SemaTune
SemaTune is a system-wide tuning framework for improving application performance by changing operating-system parameters at runtime. It sits beside a target application, measures behavior over repeated windows, chooses the next OS configuration with a tuner, validates the proposed changes, applies them through typed host-side actuators, and records the observed effect.
The framework is useful when an application is sensitive to scheduler, CPU power, memory, I/O, or networking policy, but the best OS settings are not known ahead of time. A SemaTune session can optimize a direct application objective, such as p99 latency or throughput, or it can reason from proxy/system metrics when the application objective is unavailable or too expensive to expose.
The current CLI command is os-param-tuning. The command name is kept for
compatibility; the project and documentation use the name SemaTune.
Use a clean, disposable host
SemaTune can change live Linux scheduler, CPU, memory, networking, and
sysctl-style parameters with sudo. It is highly recommended to use a clean
dedicated machine or disposable test host where you have sudo rights and can
restore or reboot freely. Do not run SemaTune on your personal machine or an
important shared host unless you fully accept the risk of degraded
performance, unstable settings, or manual recovery.
Use SemaTune When
- You have a long-running workload, service, or benchmark.
- You can measure behavior in repeated windows.
- You want to tune Linux scheduler, CPU, memory, networking, or sysctl-style parameters.

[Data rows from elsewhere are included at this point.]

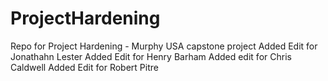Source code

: # ProjectHardening
Repo for Project Hardening - Murphy USA capstone project
Added Edit for Jonathahn Lester
Added Edit for Henry Barham
Added edit for Chris Caldwell
Added Edit for Robert Pitre
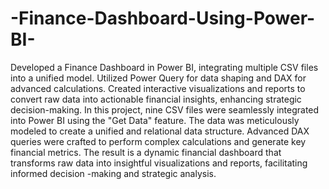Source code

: # -Finance-Dashboard-Using-Power-BI-
Developed a Finance Dashboard in Power BI, integrating multiple CSV files into a unified model. Utilized Power Query for data shaping and DAX for advanced calculations. Created interactive visualizations and reports to convert raw data into actionable financial insights, enhancing strategic decision-making. In this project, nine CSV files were seamlessly integrated into Power BI using the "Get Data" feature. The data was meticulously modeled to create a unified and relational data structure. Advanced DAX queries were crafted to perform complex calculations and generate key financial metrics. The result is a dynamic financial dashboard that transforms raw data into insightful visualizations and reports, facilitating informed decision -making and strategic analysis.
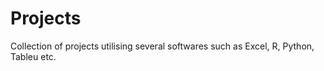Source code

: # Projects
Collection of projects utilising several softwares such as Excel, R, Python, Tableu etc. 
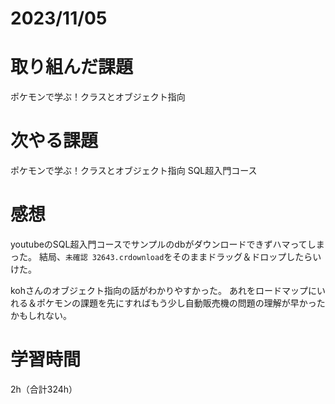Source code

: # 2023/11/05
# 取り組んだ課題
ポケモンで学ぶ！クラスとオブジェクト指向
  
# 次やる課題
ポケモンで学ぶ！クラスとオブジェクト指向
SQL超入門コース

# 感想
youtubeのSQL超入門コースでサンプルのdbがダウンロードできずハマってしまった。
結局、`未確認 32643.crdownload`をそのままドラッグ＆ドロップしたらいけた。

kohさんのオブジェクト指向の話がわかりやすかった。
あれをロードマップにいれる＆ポケモンの課題を先にすればもう少し自動販売機の問題の理解が早かったかもしれない。


# 学習時間
2h（合計324h）
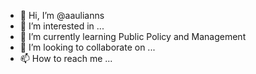 - 👋 Hi, I’m @aaulianns
- 👀 I’m interested in ...
- 🌱 I’m currently learning Public Policy and Management
- 💞️ I’m looking to collaborate on ...
- 📫 How to reach me ...

<!---
aaulianns/aaulianns is a ✨ special ✨ repository because its `README.md` (this file) appears on your GitHub profile.
You can click the Preview link to take a look at your changes.
--->
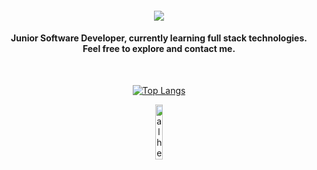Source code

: <div align="center">
    
<h4>
<img src="https://readme-typing-svg.demolab.com/?lines=Hi+👋+I'm+Alejandro!;Welcome+to+my+Github!&font=Fira%20Code&center=true&width=300&height=33&duration=3000&pause=1000">
</h4>

<h4>
Junior Software Developer, currently learning full stack technologies. Feel free to explore and contact me.
</h4>
</div>

</br>

<div align="center">
    
[![Top Langs](https://github-readme-stats.vercel.app/api/top-langs/?username=alherdom&theme=transparent&layout=compact)](https://github.com/anuraghazra/github-readme-stats)
    
</div>


<div align="center">
    
<img width="15%" src="https://komarev.com/ghpvc/?username=alherdom&label=Profile%20views&color=0e75b6&style=for-the-badge" alt="alherdom"/>

</div>
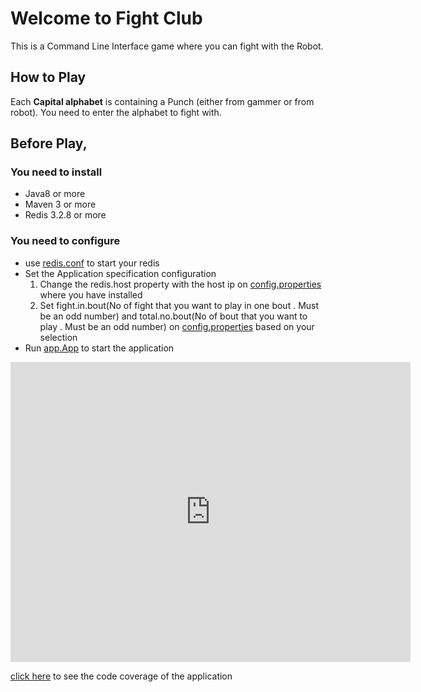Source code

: # Welcome to Fight Club

This is a Command Line Interface game where you can fight with the Robot.

## How to Play
Each **Capital alphabet** is containing a Punch (either from gammer or from robot). You need to enter the alphabet to fight with.

## Before Play, 
### You need to install
  - Java8 or more
  - Maven 3 or more
  - Redis 3.2.8 or more
### You need to configure
  - use [redis.conf](https://github.com/cooligc/SampleFightGame/blob/master/redis.conf) to start your redis
  - Set the Application specification configuration
    1.  Change the redis.host property with the host ip on [config.properties](https://github.com/cooligc/SampleFightGame/blob/master/src/main/resources/config.properties) where you have installed 
    2.  Set fight.in.bout(No of fight that you want to play in one bout . Must be an odd number) and total.no.bout(No of bout that you want to play . Must be an odd number) on [config.properties](https://github.com/cooligc/SampleFightGame/blob/master/src/main/resources/config.properties) based on your selection
 -  Run [app.App](https://github.com/cooligc/SampleFightGame/blob/master/src/main/java/app/App.java) to start the application


<iframe src="https://player.vimeo.com/video/218184839" width="640" height="480" frameborder="0" webkitallowfullscreen mozallowfullscreen allowfullscreen></iframe>




[click here](https://cooligc.github.io/coverage-cfg/) to see the code coverage of the application
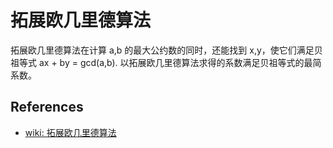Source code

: # 拓展欧几里德算法

拓展欧几里德算法在计算 a,b 的最大公约数的同时，还能找到 x,y，使它们满足贝祖等式 ax + by = gcd(a,b). 以拓展欧几里德算法求得的系数满足贝祖等式的最简系数。

## References

* [wiki: 拓展欧几里德算法](https://zh.wikipedia.org/wiki/%E6%89%A9%E5%B1%95%E6%AC%A7%E5%87%A0%E9%87%8C%E5%BE%97%E7%AE%97%E6%B3%95)
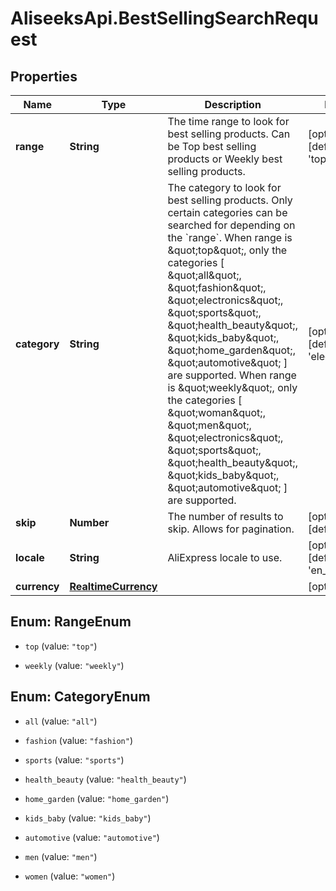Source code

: # AliseeksApi.BestSellingSearchRequest

## Properties
Name | Type | Description | Notes
------------ | ------------- | ------------- | -------------
**range** | **String** | The time range to look for best selling products. Can be Top best selling products or Weekly best selling products.  | [optional] [default to &#39;top&#39;]
**category** | **String** | The category to look for best selling products. Only certain categories can be searched for depending on the &#x60;range&#x60;. When range is \&quot;top\&quot;, only the categories [ \&quot;all\&quot;, \&quot;fashion\&quot;, \&quot;electronics\&quot;, \&quot;sports\&quot;, \&quot;health_beauty\&quot;, \&quot;kids_baby\&quot;, \&quot;home_garden\&quot;, \&quot;automotive\&quot; ] are supported. When range is \&quot;weekly\&quot;, only the categories [ \&quot;woman\&quot;, \&quot;men\&quot;, \&quot;electronics\&quot;, \&quot;sports\&quot;, \&quot;health_beauty\&quot;, \&quot;kids_baby\&quot;, \&quot;automotive\&quot; ] are supported.  | [optional] [default to &#39;electronics&#39;]
**skip** | **Number** | The number of results to skip. Allows for pagination.  | [optional] [default to 0]
**locale** | **String** | AliExpress locale to use.  | [optional] [default to &#39;en_US&#39;]
**currency** | [**RealtimeCurrency**](RealtimeCurrency.md) |  | [optional] 


<a name="RangeEnum"></a>
## Enum: RangeEnum


* `top` (value: `"top"`)

* `weekly` (value: `"weekly"`)




<a name="CategoryEnum"></a>
## Enum: CategoryEnum


* `all` (value: `"all"`)

* `fashion` (value: `"fashion"`)

* `sports` (value: `"sports"`)

* `health_beauty` (value: `"health_beauty"`)

* `home_garden` (value: `"home_garden"`)

* `kids_baby` (value: `"kids_baby"`)

* `automotive` (value: `"automotive"`)

* `men` (value: `"men"`)

* `women` (value: `"women"`)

- You can run on a dedicated, isolated, or disposable host.
Do Not Use SemaTune When
- You need sub-second production control.
- You cannot tolerate host-level parameter changes.
- You are tuning a multi-tenant production host without isolation.
- You cannot restore or reboot the machine if a run leaves the host in a bad state.
Fastest Successful Path
Install SemaTune, run .venv/bin/os-param-tuning doctor, run the fixed sysbench_cpu
smoke config, inspect the result directory, then try one tuner. The
Quick Start page gives the exact commands.
Mental Model
A SemaTune run has five moving parts:
- Target application: the workload or service being tuned.
- OS parameter surface: the Linux knobs SemaTune is allowed to change.
- Metrics: direct application metrics and optional proxy system metrics.
- Tuner: the decision maker, such as fixed, LLM, Bayesian, MLOS, Q-learning, or DQN.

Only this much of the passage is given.